Since my previous post about the Capital Ring we’ve walked a couple more segments of it.

One was from Stoke Newington to Hackney Wick, on one of the coldest weekends of the winter.  This was the day that it came on to snow during the evening, and it had been even colder during the day.  And the walk took us across Hackney Marshes, a flat, windswept area, so it was really, bone-numbingly, cold.

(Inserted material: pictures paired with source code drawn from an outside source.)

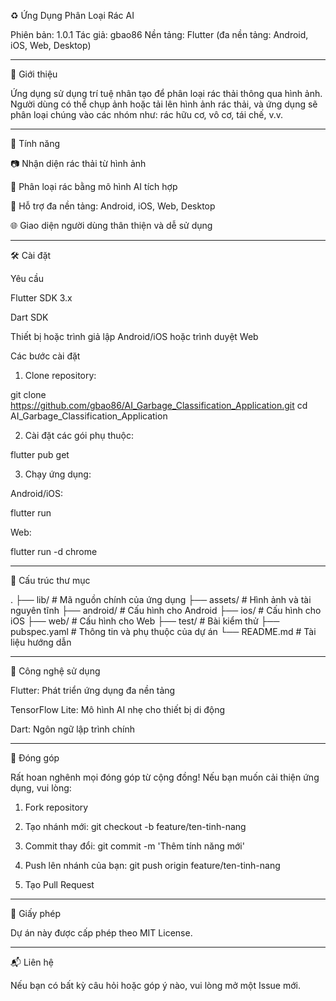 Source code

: ♻️ Ứng Dụng Phân Loại Rác AI

Phiên bản: 1.0.1
Tác giả: gbao86
Nền tảng: Flutter (đa nền tảng: Android, iOS, Web, Desktop)


---

📌 Giới thiệu

Ứng dụng sử dụng trí tuệ nhân tạo để phân loại rác thải thông qua hình ảnh. Người dùng có thể chụp ảnh hoặc tải lên hình ảnh rác thải, và ứng dụng sẽ phân loại chúng vào các nhóm như: rác hữu cơ, vô cơ, tái chế, v.v.


---

🚀 Tính năng

📷 Nhận diện rác thải từ hình ảnh

🧠 Phân loại rác bằng mô hình AI tích hợp

💾 Hỗ trợ đa nền tảng: Android, iOS, Web, Desktop

🌐 Giao diện người dùng thân thiện và dễ sử dụng



---

🛠️ Cài đặt

Yêu cầu

Flutter SDK 3.x

Dart SDK

Thiết bị hoặc trình giả lập Android/iOS hoặc trình duyệt Web


Các bước cài đặt

1. Clone repository:

git clone https://github.com/gbao86/AI_Garbage_Classification_Application.git
cd AI_Garbage_Classification_Application


2. Cài đặt các gói phụ thuộc:

flutter pub get


3. Chạy ứng dụng:

Android/iOS:

flutter run

Web:

flutter run -d chrome





---

📁 Cấu trúc thư mục

.
├── lib/                 # Mã nguồn chính của ứng dụng
├── assets/              # Hình ảnh và tài nguyên tĩnh
├── android/             # Cấu hình cho Android
├── ios/                 # Cấu hình cho iOS
├── web/                 # Cấu hình cho Web
├── test/                # Bài kiểm thử
├── pubspec.yaml         # Thông tin và phụ thuộc của dự án
└── README.md            # Tài liệu hướng dẫn


---

🧪 Công nghệ sử dụng

Flutter: Phát triển ứng dụng đa nền tảng

TensorFlow Lite: Mô hình AI nhẹ cho thiết bị di động

Dart: Ngôn ngữ lập trình chính


---

🤝 Đóng góp

Rất hoan nghênh mọi đóng góp từ cộng đồng! Nếu bạn muốn cải thiện ứng dụng, vui lòng:

1. Fork repository


2. Tạo nhánh mới: git checkout -b feature/ten-tinh-nang


3. Commit thay đổi: git commit -m 'Thêm tính năng mới'


4. Push lên nhánh của bạn: git push origin feature/ten-tinh-nang


5. Tạo Pull Request


---

📄 Giấy phép

Dự án này được cấp phép theo MIT License.


---

📬 Liên hệ

Nếu bạn có bất kỳ câu hỏi hoặc góp ý nào, vui lòng mở một Issue mới.

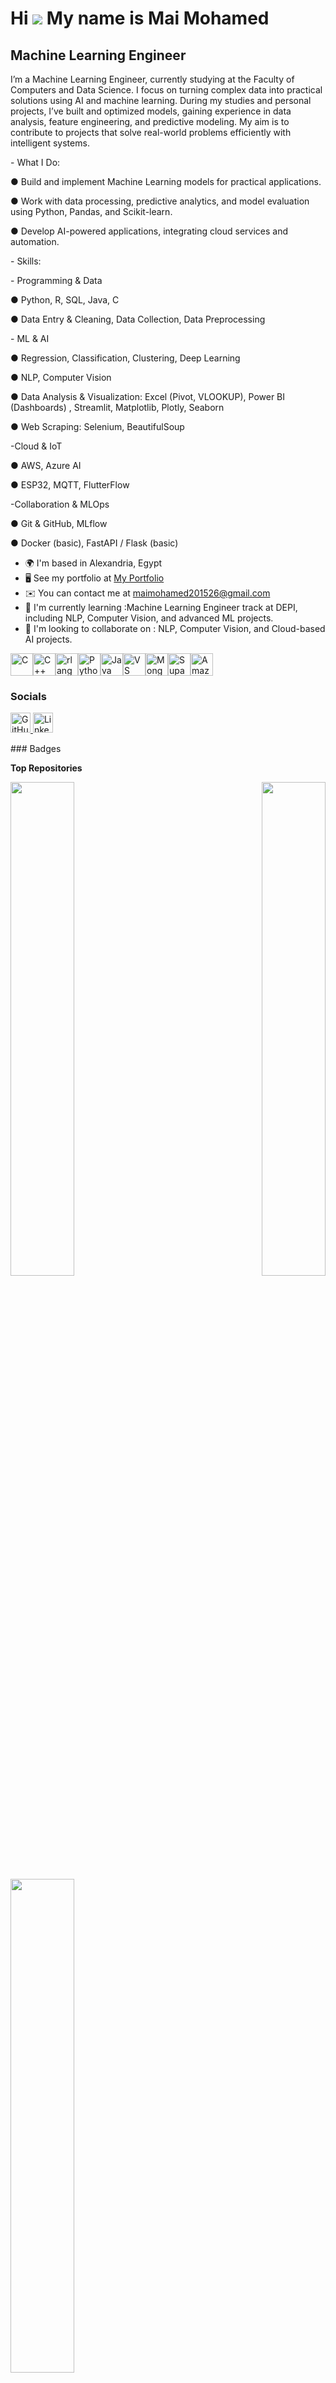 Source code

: Hi ![](https://user-images.githubusercontent.com/18350557/176309783-0785949b-9127-417c-8b55-ab5a4333674e.gif) My name is Mai Mohamed
====================================================================================================================================

Machine Learning Engineer
-------------------------

I’m a Machine Learning Engineer, currently studying at the Faculty of Computers and Data Science. I focus on turning complex data into practical solutions using AI and machine learning. During my studies and personal projects, I’ve built and optimized models, gaining experience in data analysis, feature engineering, and predictive modeling. My aim is to contribute to projects that solve real-world problems efficiently with intelligent systems.

\- What I Do:

● Build and implement Machine Learning models for practical applications.

● Work with data processing, predictive analytics, and model evaluation using Python, Pandas, and Scikit-learn.

● Develop AI-powered applications, integrating cloud services and automation.

\- Skills:

\- Programming & Data

● Python, R, SQL, Java, C

● Data Entry & Cleaning, Data Collection, Data Preprocessing

\- ML & AI

● Regression, Classification, Clustering, Deep Learning

● NLP, Computer Vision

● Data Analysis & Visualization: Excel (Pivot, VLOOKUP), Power BI (Dashboards) , Streamlit, Matplotlib, Plotly, Seaborn

● Web Scraping: Selenium, BeautifulSoup

\-Cloud & IoT

● AWS, Azure AI

● ESP32, MQTT, FlutterFlow

\-Collaboration & MLOps

● Git & GitHub, MLflow

● Docker (basic), FastAPI / Flask (basic)

* 🌍  I'm based in Alexandria, Egypt
* 🖥️  See my portfolio at [My Portfolio](http://maii-portfolio.lovable.app/)
* ✉️  You can contact me at [maimohamed201526@gmail.com](mailto:maimohamed201526@gmail.com)
* 🧠  I'm currently learning :Machine Learning Engineer track at DEPI, including NLP, Computer Vision, and advanced ML projects.
* 👥  I'm looking to collaborate on : NLP, Computer Vision, and Cloud-based AI projects.

<p align="left">
<a href="https://docs.microsoft.com/en-us/cpp/?view=msvc-170" target="_blank" rel="noreferrer"><img src="https://raw.githubusercontent.com/danielcranney/readme-generator/main/public/icons/skills/c-colored.svg" alt="C" title="C" width="36" height="36" /></a><a href="https://docs.microsoft.com/en-us/cpp/?view=msvc-170" target="_blank" rel="noreferrer"><img src="https://raw.githubusercontent.com/danielcranney/readme-generator/main/public/icons/skills/cplusplus-colored.svg" alt="C++" title="C++" width="36" height="36" /></a><a href="https://www.r-project.org/" target="_blank" rel="noreferrer"><img src="https://raw.githubusercontent.com/danielcranney/readme-generator/main/public/icons/skills/rlang-colored.svg" alt="rlang" title="rlang" width="36" height="36" /></a><a href="https://www.python.org/" target="_blank" rel="noreferrer"><img src="https://raw.githubusercontent.com/danielcranney/readme-generator/main/public/icons/skills/python-colored.svg" alt="Python" title="Python" width="36" height="36" /></a><a href="https://www.oracle.com/java/" target="_blank" rel="noreferrer"><img src="https://raw.githubusercontent.com/danielcranney/readme-generator/main/public/icons/skills/java-colored.svg" alt="Java" title="Java" width="36" height="36" /></a><a href="https://code.visualstudio.com/" target="_blank" rel="noreferrer"><img src="https://raw.githubusercontent.com/danielcranney/readme-generator/main/public/icons/skills/visualstudiocode-colored.svg" alt="VS Code" title="VS Code" width="36" height="36" /></a><a href="https://www.mongodb.com/" target="_blank" rel="noreferrer"><img src="https://raw.githubusercontent.com/danielcranney/readme-generator/main/public/icons/skills/mongodb-colored.svg" alt="MongoDB" title="MongoDB" width="36" height="36" /></a><a href="https://supabase.io/" target="_blank" rel="noreferrer"><img src="https://raw.githubusercontent.com/danielcranney/readme-generator/main/public/icons/skills/supabase-colored.svg" alt="Supabase" title="Supabase" width="36" height="36" /></a><a href="https://aws.amazon.com" target="_blank" rel="noreferrer"><img src="https://raw.githubusercontent.com/danielcranney/readme-generator/main/public/icons/skills/aws-colored-dark.svg" alt="Amazon Web Services" title="Amazon Web Services" width="36" height="36" /></a>
</p>

### Socials

<p align="left"> <a href="https://www.github.com/mai-mohamed21" target="_blank" rel="noreferrer"> <picture> <source media="(prefers-color-scheme: dark)" srcset="https://raw.githubusercontent.com/danielcranney/readme-generator/main/public/icons/socials/github-dark.svg" /> <source media="(prefers-color-scheme: light)" srcset="https://raw.githubusercontent.com/danielcranney/readme-generator/main/public/icons/socials/github.svg" /> <img src="https://raw.githubusercontent.com/danielcranney/readme-generator/main/public/icons/socials/github.svg" width="32" height="32" alt="GitHub" title="GitHub" /> </picture> </a> <a href="https://www.linkedin.com/in/mai-mohamed-49466a2a6/" target="_blank" rel="noreferrer"> <picture> <source media="(prefers-color-scheme: dark)" srcset="https://raw.githubusercontent.com/danielcranney/readme-generator/main/public/icons/socials/linkedin-dark.svg" /> <source media="(prefers-color-scheme: light)" srcset="https://raw.githubusercontent.com/danielcranney/readme-generator/main/public/icons/socials/linkedin.svg" /> <img src="https://raw.githubusercontent.com/danielcranney/readme-generator/main/public/icons/socials/linkedin.svg" width="32" height="32" alt="LinkedIn" title="LinkedIn" /> </picture> </a></p>
### Badges

<b>Top Repositories</b>

<div width="100%" align="center"><a href="https://github.com/mai-mohamed21/LumiVerse-IoT" align="left"><img align="left" width="45%" src="https://github-readme-stats.vercel.app/api/pin/?username=mai-mohamed21&repo=LumiVerse-IoT&title_color=ffffff&text_color=84cc16&icon_color=84cc16&bg_color=1c1917&hide_border=true&locale=en" /></a><a href="https://github.com/mai-mohamed21/SHEGLAM-Website-Scraping-" align="right"><img align="right" width="45%" src="https://github-readme-stats.vercel.app/api/pin/?username=mai-mohamed21&repo=SHEGLAM-Website-Scraping-&title_color=ffffff&text_color=84cc16&icon_color=84cc16&bg_color=1c1917&hide_border=true&locale=en" /></a></div><br /><br /><br /><br /><br /><br /><br />

<br /><br /><br /><br /><br />

<div width="100%" align="center"><a href="https://github.com/mai-mohamed21/Flora-SmartFarmingCompanion" align="left"><img align="left" width="45%" src="https://github-readme-stats.vercel.app/api/pin/?username=mai-mohamed21&repo=Flora-SmartFarmingCompanion&title_color=ffffff&text_color=84cc16&icon_color=84cc16&bg_color=1c1917&hide_border=true&locale=en" /></a></div>
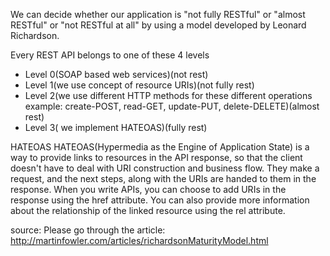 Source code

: We can decide whether our application is 
"not fully RESTful" or "almost RESTful" or "not RESTful at all" by using a model developed by Leonard Richardson.

 Every REST API belongs to one of these 4 levels
*  Level 0(SOAP based web services)(not rest)
*  Level 1(we use concept of resource URIs)(not fully rest)
*  Level 2(we use different HTTP methods for these different operations example: create-POST, read-GET, update-PUT, delete-DELETE)(almost rest)
*  Level 3( we implement HATEOAS)(fully rest)

HATEOAS
HATEOAS(Hypermedia as the Engine of Application State) is a way to provide links to resources in the API response, so that the client doesn't have to deal with URI construction and business flow. They make a request, and the next steps, along with the URIs are handed to them in the response. When you write APIs, you can choose to add URIs in the response using the href attribute. You can also provide more information about the relationship of the linked resource using the rel attribute.

source:
Please go through the article: http://martinfowler.com/articles/richardsonMaturityModel.html
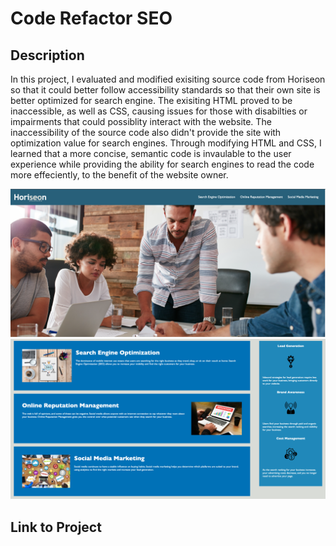 # Code Refactor SEO

## Description

In this project, I evaluated and modified exisiting source code from Horiseon so that it could better follow accessibility standards
so that their own site is better optimized for search engine. The exisiting HTML proved to be inaccessible, as well as CSS, causing issues for those 
with disabilties or impairments that could possiblity interact with the website. The inaccessibility of the source code also didn't provide the site with 
optimization value for search engines. Through modifying HTML and CSS, I learned that a more concise, semantic code is invaulable to the user experience while 
providing the ability for search engines to read the code more effeciently, to the benefit of the website owner. 


![horiseon seo](/assets/images/horiseon-1.jpg)
![horiseon seo](/assets/images/horiseon-2.jpg)

## Link to Project


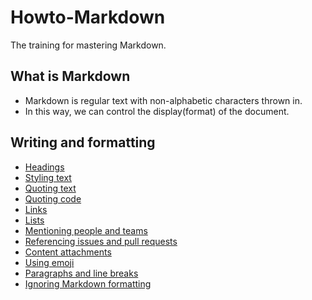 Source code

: # Howto-Markdown
The training for mastering Markdown.
## What is Markdown
- Markdown is regular text with non-alphabetic characters thrown in.
- In this way, we can control the display(format) of the document.
## Writing and formatting
- [Headings](basic/Headings.md)
- [Styling text](basic/Styling.md)
- [Quoting text](basic/QuotingText.md)
- [Quoting code](basic/QuotingCode.md)
- [Links](basic/Links.md)
- [Lists](basic/Lists.md)
- [Mentioning people and teams](basic/.md)
- [Referencing issues and pull requests](basic/.md)
- [Content attachments](basic/.md)
- [Using emoji](basic/.md)
- [Paragraphs and line breaks](basic/.md)
- [Ignoring Markdown formatting](basic/.md)


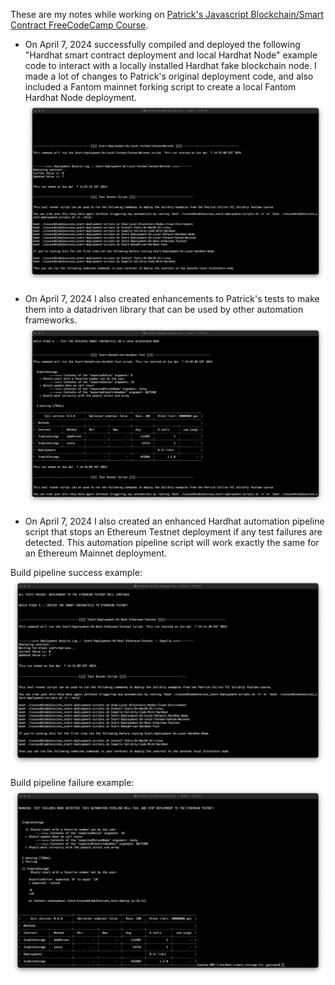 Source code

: These are my notes while working on [Patrick's Javascript Blockchain/Smart Contract FreeCodeCamp Course](https://www.youtube.com/watch?v=gyMwXuJrbJQ).

- On April 7, 2024 successfully compiled and deployed the following "Hardhat smart contract deployment and local Hardhat Node" example code to interact with a locally installed Hardhat fake blockchain node. I made a lot of changes to Patrick's original deployment code, and also included a Fantom mainnet forking script to create a local Fantom Hardhat Node deployment.
![alt text](./notes/image1.png)

- On April 7, 2024 I also created enhancements to Patrick's tests to make them into a datadriven library that can be used by other automation frameworks.
![alt text](./notes/image2.png)

- On April 7, 2024 I also created an enhanced Hardhat automation pipeline script that stops an Ethereum Testnet deployment if any test failures are detected. This automation pipeline script will work exactly the same for an Ethereum Mainnet deployment.

Build pipeline success example:
![alt text](./notes/image3.png)

Build pipeline failure example:
![alt text](./notes/image4.png) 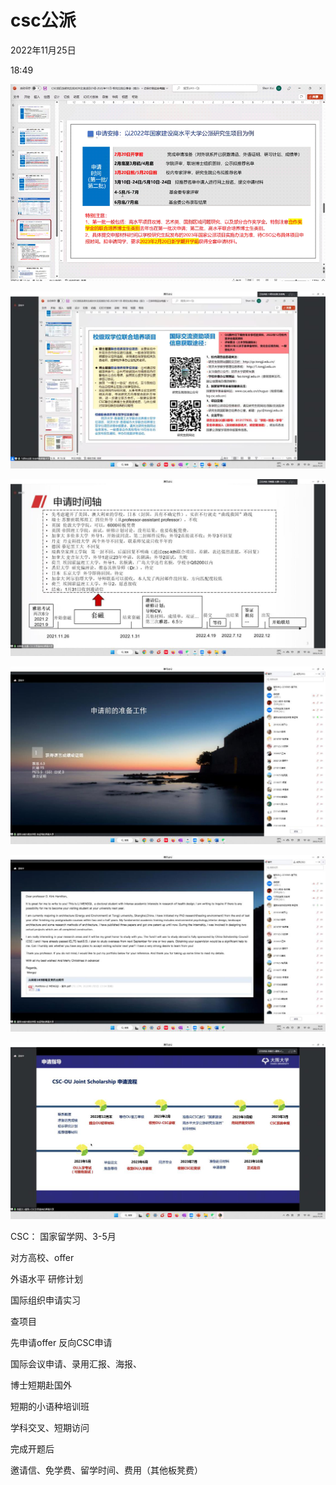 # csc公派


2022年11月25日

18:49

 

![](../../assets/001_csc公派_000.png) 

 

![](../../assets/001_csc公派_001.png) 

 

![](../../assets/001_csc公派_002.png) 

 

![](../../assets/001_csc公派_003.png) 

 

![](../../assets/001_csc公派_004.png) 

 

![](../../assets/001_csc公派_005.png) 

CSC： 国家留学网、3-5月

对方高校、offer

外语水平 研修计划

国际组织申请实习

查项目

先申请offer 反向CSC申请

国际会议申请、录用汇报、海报、

博士短期赴国外

短期的小语种培训班

学科交叉、短期访问

完成开题后

邀请信、免学费、留学时间、费用（其他板凳费）

 

 
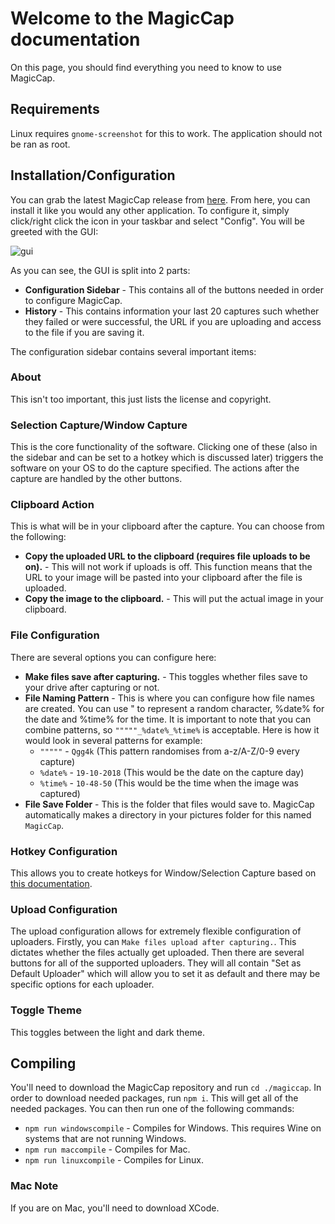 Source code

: # Welcome to the MagicCap documentation

On this page, you should find everything you need to know to use MagicCap.

## Requirements
Linux requires `gnome-screenshot` for this to work. The application should not be ran as root.

## Installation/Configuration
You can grab the latest MagicCap release from [here](https://github.com/JakeMakesStuff/MagicCap/releases). From here, you can install it like you would any other application. To configure it, simply click/right click the icon in your taskbar and select "Config". You will be greeted with the GUI:

![gui](https://that-one-12-year-old.pinged-b1nzy-for.fun/cuzc5.png)

As you can see, the GUI is split into 2 parts:

- **Configuration Sidebar** - This contains all of the buttons needed in order to configure MagicCap.
- **History** - This contains information your last 20 captures such whether they failed or were successful, the URL if you are uploading and access to the file if you are saving it.

The configuration sidebar contains several important items:

### About
This isn't too important, this just lists the license and copyright.

### Selection Capture/Window Capture
This is the core functionality of the software. Clicking one of these (also in the sidebar and can be set to a hotkey which is discussed later) triggers the software on your OS to do the capture specified. The actions after the capture are handled by the other buttons.

### Clipboard Action
This is what will be in your clipboard after the capture. You can choose from the following:

- **Copy the uploaded URL to the clipboard (requires file uploads to be on).** - This will not work if uploads is off. This function means that the URL to your image will be pasted into your clipboard after the file is uploaded.
- **Copy the image to the clipboard.** - This will put the actual image in your clipboard.

### File Configuration
There are several options you can configure here:

- **Make files save after capturing.** - This toggles whether files save to your drive after capturing or not.
- **File Naming Pattern** - This is where you can configure how file names are created. You can use " to represent a random character, %date% for the date and %time% for the time. It is important to note that you can combine patterns, so `"""""_%date%_%time%` is acceptable. Here is how it would look in several patterns for example:
    - `"""""` - `Qgg4k` (This pattern randomises from a-z/A-Z/0-9 every capture)
    - `%date%` - `19-10-2018` (This would be the date on the capture day)
    - `%time%` - `10-48-50` (This would be the time when the image was captured)
- **File Save Folder** - This is the folder that files would save to. MagicCap automatically makes a directory in your pictures folder for this named `MagicCap`.

### Hotkey Configuration
This allows you to create hotkeys for Window/Selection Capture based on [this documentation](https://electronjs.org/docs/api/accelerator).

### Upload Configuration
The upload configuration allows for extremely flexible configuration of uploaders. Firstly, you can `Make files upload after capturing.`. This dictates whether the files actually get uploaded. Then there are several buttons for all of the supported uploaders. They will all contain "Set as Default Uploader" which will allow you to set it as default and there may be specific options for each uploader.

### Toggle Theme
This toggles between the light and dark theme.

## Compiling

You'll need to download the MagicCap repository and run `cd ./magiccap`. In order to download needed packages, run `npm i`. This will get all of the needed packages. You can then run one of the following commands:

- `npm run windowscompile` - Compiles for Windows. This requires Wine on systems that are not running Windows.
- `npm run maccompile` - Compiles for Mac.
- `npm run linuxcompile` - Compiles for Linux.

### Mac Note
If you are on Mac, you'll need to download XCode.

Still, it was a great way to see part of London in a new way.  And, continuing one of the themes, about the importance of transport to the city, we found an unexpected transport connection.  There’s a viaduct carrying a railway line over the River Lee (or is it Lea? nobody seems quite able to agree) and across one of the arches.  One of the arches was used as a workshop, early in the 20th century, by Alliott Verdon Roe, an aviation pioneer and founder of Avro, the aircraft manufacturing company.  The marshes provided a suitable flat surface for testing the primitive planes that he built.

Verdon Roe sold the Avro business in the 1920s, and moved on to develop another business, Saunders Roe: today he’d be called a serial entrepreneur.  But the Avro name is still carried by aircraft serving London City Airport, just a few miles further around the Capital Ring.  And the bridge still has a connection with aviation, as it now carries trains between central London and  Stansted Airport.
Avro bridge
Section 13 is also remarkably varied in the townscape that it covers, though the greatest length is along the river.  Section 14 starts in Hackney Wick, in surroundings that can seem rather grungy and industrial, but runs past the Olympic site.  And much of this section, from Hackney Wick to Beckton, runs along the Greenway, a path built above one of the massive sewers that takes waste to the Thames estuary.  That includes the delightfully-named View Tube from where you can see the Olympic construction works, and pause at the excellent Container Café, which is exactly what its name suggests as it’s constructed within an old shipping container.  And it also includes the magnificent former Abbey Mills pumping station, built in a flambouyant Victorian style.  Judging from this report, the interior is even finer than the exterior that’s visible from the walk.